The incomplete results are in part due to the different perspectives on irregular migration held by European and Maghrebi policymakers, the report finds. While European governments face immense political and public pressure to curb irregular migration, Maghrebi governments are more ambivalent about the issue. They view irregular migration as less of a security threat, instead seeing it as a means for their populations to access better economic opportunities, especially during times of social unrest.
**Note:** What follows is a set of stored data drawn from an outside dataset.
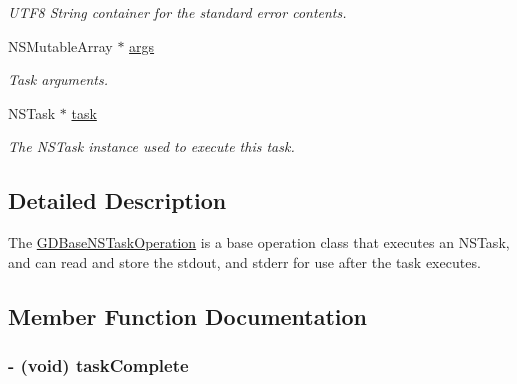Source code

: \begin{DoxyCompactItemize}
\begin{DoxyCompactList}\small\item\em UTF8 String container for the standard error contents. \item\end{DoxyCompactList}\item 
\hypertarget{interface_g_d_base_n_s_task_operation_aeff37228f09ccb97d76f5ff2b5c24b25}{
NSMutableArray $\ast$ \hyperlink{interface_g_d_base_n_s_task_operation_aeff37228f09ccb97d76f5ff2b5c24b25}{args}}
\label{interface_g_d_base_n_s_task_operation_aeff37228f09ccb97d76f5ff2b5c24b25}

\begin{DoxyCompactList}\small\item\em Task arguments. \item\end{DoxyCompactList}\item 
\hypertarget{interface_g_d_base_n_s_task_operation_a5690c4baddbbea9f0d998be626746251}{
NSTask $\ast$ \hyperlink{interface_g_d_base_n_s_task_operation_a5690c4baddbbea9f0d998be626746251}{task}}
\label{interface_g_d_base_n_s_task_operation_a5690c4baddbbea9f0d998be626746251}

\begin{DoxyCompactList}\small\item\em The NSTask instance used to execute this task. \item\end{DoxyCompactList}\end{DoxyCompactItemize}


\subsection{Detailed Description}
The \hyperlink{interface_g_d_base_n_s_task_operation}{GDBaseNSTaskOperation} is a base operation class that executes an NSTask, and can read and store the stdout, and stderr for use after the task executes. 

\subsection{Member Function Documentation}
\hypertarget{interface_g_d_base_n_s_task_operation_acd63f4b69b6774566cee0b95ffc1c71a}{
\subsubsection[{taskComplete}]{\setlength{\rightskip}{0pt plus 5cm}-\/ (void) taskComplete }}
\label{interface_g_d_base_n_s_task_operation_acd63f4b69b6774566cee0b95ffc1c71a}


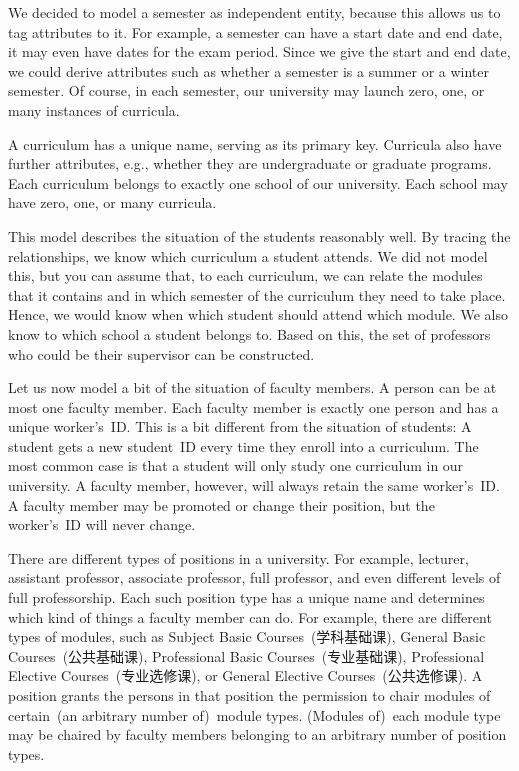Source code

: We decided to model a semester as independent entity, because this allows us to tag attributes to it.
For example, a semester can have a start date and end date, it may even have dates for the exam period.
Since we give the start and end date, we could derive attributes such as whether a semester is a summer or a winter semester.
Of course, in each semester, our university may launch zero, one, or many instances of curricula.

A curriculum has a unique name, serving as its primary key.
Curricula also have further attributes, e.g., whether they are undergraduate or graduate programs.
Each curriculum belongs to exactly one school of our university.
Each school may have zero, one, or many curricula.

This model describes the situation of the students reasonably well.
By tracing the relationships, we know which curriculum a student attends.
We did not model this, but you can assume that, to each curriculum, we can relate the modules that it contains and in which semester of the curriculum they need to take place.
Hence, we would know when which student should attend which module.
We also know to which school a student belongs to.
Based on this, the set of professors who could be their supervisor can be constructed.

Let us now model a bit of the situation of faculty members.
A person can be at most one faculty member.
Each faculty member is exactly one person and has a unique worker's~ID.
This is a bit different from the situation of students:
A student gets a new student~ID every time they enroll into a curriculum.
The most common case is that a student will only study one curriculum in our university.
A faculty member, however, will always retain the same worker's~ID.
A faculty member may be promoted or change their position, but the worker's~ID will never change.

There are different types of positions in a university.
For example, lecturer, assistant professor, associate professor, full professor, and even different levels of full professorship.
Each such position type has a unique name and determines which kind of things a faculty member can do.
For example, there are different types of modules, such as %
Subject Basic Courses~(学科基础课), %
General Basic Courses~(公共基础课), %
Professional Basic Courses~(专业基础课), %
Professional Elective Courses~(专业选修课), or %
General Elective Courses~(公共选修课).
A position grants the persons in that position the permission to chair modules of certain~(an arbitrary number of)~module types.
(Modules of)~each module type may be chaired by faculty members belonging to an arbitrary number of position types.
As a result, security agencies have adopted a two-level approach, engaging in some highly visible enforcement efforts intended to indicate action to international partners while quietly adopting a far more nuanced and pragmatic approach when dealing with irregular migrants or commodity smugglers who play important roles in many local communities.
“This political will—and the importance of semiporous borders to domestic political constituencies—is the most important factor shaping border security in the Maghreb, and the one to which the European Union and its Member States seem least attuned,” Herbert writes.
“If engagement is to be productive and sustainable for both the Maghreb and Europe, there is an urgent need to develop approaches that are strategic, predicated on addressing underlying drivers of border insecurity and that recognize political exigencies linked to border issues,” the report concludes. “Ultimately, these must cater not just to European needs, but also to the needs and interests of governments and citizens in Morocco, Algeria and Tunisia.”
Read the report here: www.migrationpolicy.org/research/border-management-europe-maghreb.
And for more of the Transatlantic Council’s work on international cooperation managing migration and borders, click here.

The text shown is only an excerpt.